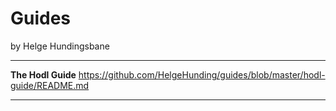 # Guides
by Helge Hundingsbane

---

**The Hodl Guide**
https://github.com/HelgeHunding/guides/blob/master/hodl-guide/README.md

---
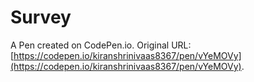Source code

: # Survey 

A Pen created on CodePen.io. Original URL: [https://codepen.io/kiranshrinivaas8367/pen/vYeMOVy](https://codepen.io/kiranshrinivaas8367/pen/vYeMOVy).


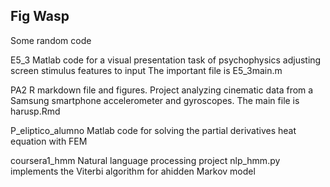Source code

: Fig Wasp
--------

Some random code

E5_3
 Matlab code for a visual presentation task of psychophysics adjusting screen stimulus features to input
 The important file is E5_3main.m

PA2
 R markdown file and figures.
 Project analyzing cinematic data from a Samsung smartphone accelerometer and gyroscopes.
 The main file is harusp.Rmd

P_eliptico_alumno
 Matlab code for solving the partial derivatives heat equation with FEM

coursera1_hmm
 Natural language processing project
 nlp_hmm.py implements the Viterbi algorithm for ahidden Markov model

· · · · ·

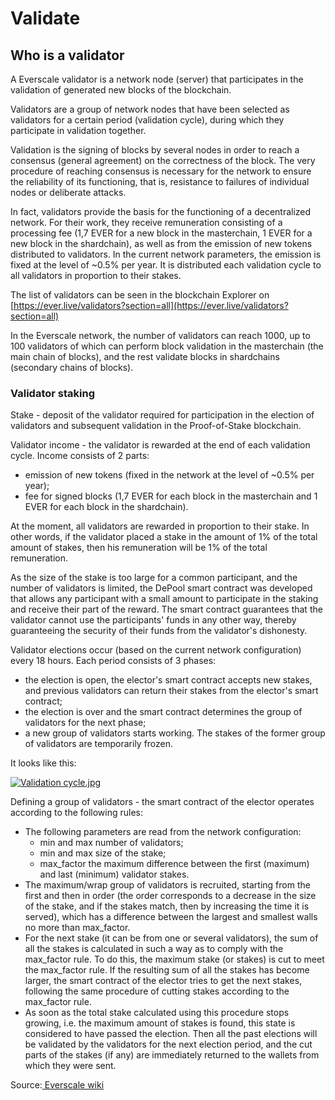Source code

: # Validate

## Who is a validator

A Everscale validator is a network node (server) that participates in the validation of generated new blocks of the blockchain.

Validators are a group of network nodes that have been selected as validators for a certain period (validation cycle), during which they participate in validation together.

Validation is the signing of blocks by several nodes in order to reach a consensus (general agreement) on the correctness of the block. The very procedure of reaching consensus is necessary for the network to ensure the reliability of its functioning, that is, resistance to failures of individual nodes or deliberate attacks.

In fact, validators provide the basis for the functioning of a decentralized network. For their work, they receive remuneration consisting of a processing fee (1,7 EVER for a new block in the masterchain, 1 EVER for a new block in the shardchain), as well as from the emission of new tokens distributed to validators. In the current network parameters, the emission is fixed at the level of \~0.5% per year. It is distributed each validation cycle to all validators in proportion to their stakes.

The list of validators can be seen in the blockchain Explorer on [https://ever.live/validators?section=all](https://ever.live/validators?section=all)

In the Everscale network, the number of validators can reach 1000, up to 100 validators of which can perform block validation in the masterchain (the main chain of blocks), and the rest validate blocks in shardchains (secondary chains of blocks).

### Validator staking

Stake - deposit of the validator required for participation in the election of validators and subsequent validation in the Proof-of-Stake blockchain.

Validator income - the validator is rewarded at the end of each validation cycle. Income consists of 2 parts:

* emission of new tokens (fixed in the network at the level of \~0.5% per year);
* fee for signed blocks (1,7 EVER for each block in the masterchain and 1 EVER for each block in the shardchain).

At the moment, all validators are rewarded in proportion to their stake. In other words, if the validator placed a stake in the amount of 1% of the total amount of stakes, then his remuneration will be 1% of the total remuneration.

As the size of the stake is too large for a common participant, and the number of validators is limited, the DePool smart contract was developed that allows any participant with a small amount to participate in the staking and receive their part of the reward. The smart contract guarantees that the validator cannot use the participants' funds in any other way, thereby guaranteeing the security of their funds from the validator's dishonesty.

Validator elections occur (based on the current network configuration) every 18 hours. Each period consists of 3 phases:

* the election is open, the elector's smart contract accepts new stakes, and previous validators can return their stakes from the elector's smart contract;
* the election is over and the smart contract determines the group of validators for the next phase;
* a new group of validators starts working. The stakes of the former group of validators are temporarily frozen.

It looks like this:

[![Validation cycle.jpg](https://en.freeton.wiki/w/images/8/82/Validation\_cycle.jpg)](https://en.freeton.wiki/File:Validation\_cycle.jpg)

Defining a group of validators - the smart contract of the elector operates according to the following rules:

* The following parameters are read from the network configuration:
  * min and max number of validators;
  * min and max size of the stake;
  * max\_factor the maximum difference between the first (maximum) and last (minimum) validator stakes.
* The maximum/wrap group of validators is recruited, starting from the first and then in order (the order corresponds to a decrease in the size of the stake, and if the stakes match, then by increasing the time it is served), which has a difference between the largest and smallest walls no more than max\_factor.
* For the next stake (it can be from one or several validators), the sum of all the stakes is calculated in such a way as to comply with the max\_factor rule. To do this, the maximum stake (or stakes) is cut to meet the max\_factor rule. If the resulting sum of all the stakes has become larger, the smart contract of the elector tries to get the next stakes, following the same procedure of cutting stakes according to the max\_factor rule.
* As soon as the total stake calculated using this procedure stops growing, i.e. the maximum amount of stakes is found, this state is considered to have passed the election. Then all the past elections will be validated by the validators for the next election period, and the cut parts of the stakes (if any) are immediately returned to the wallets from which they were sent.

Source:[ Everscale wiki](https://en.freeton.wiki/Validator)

· · · · ·

→ **Problem statement**: Respond with a number only: how many lines in the material contain the string "other"?

→ **Solution for this exercise**: 2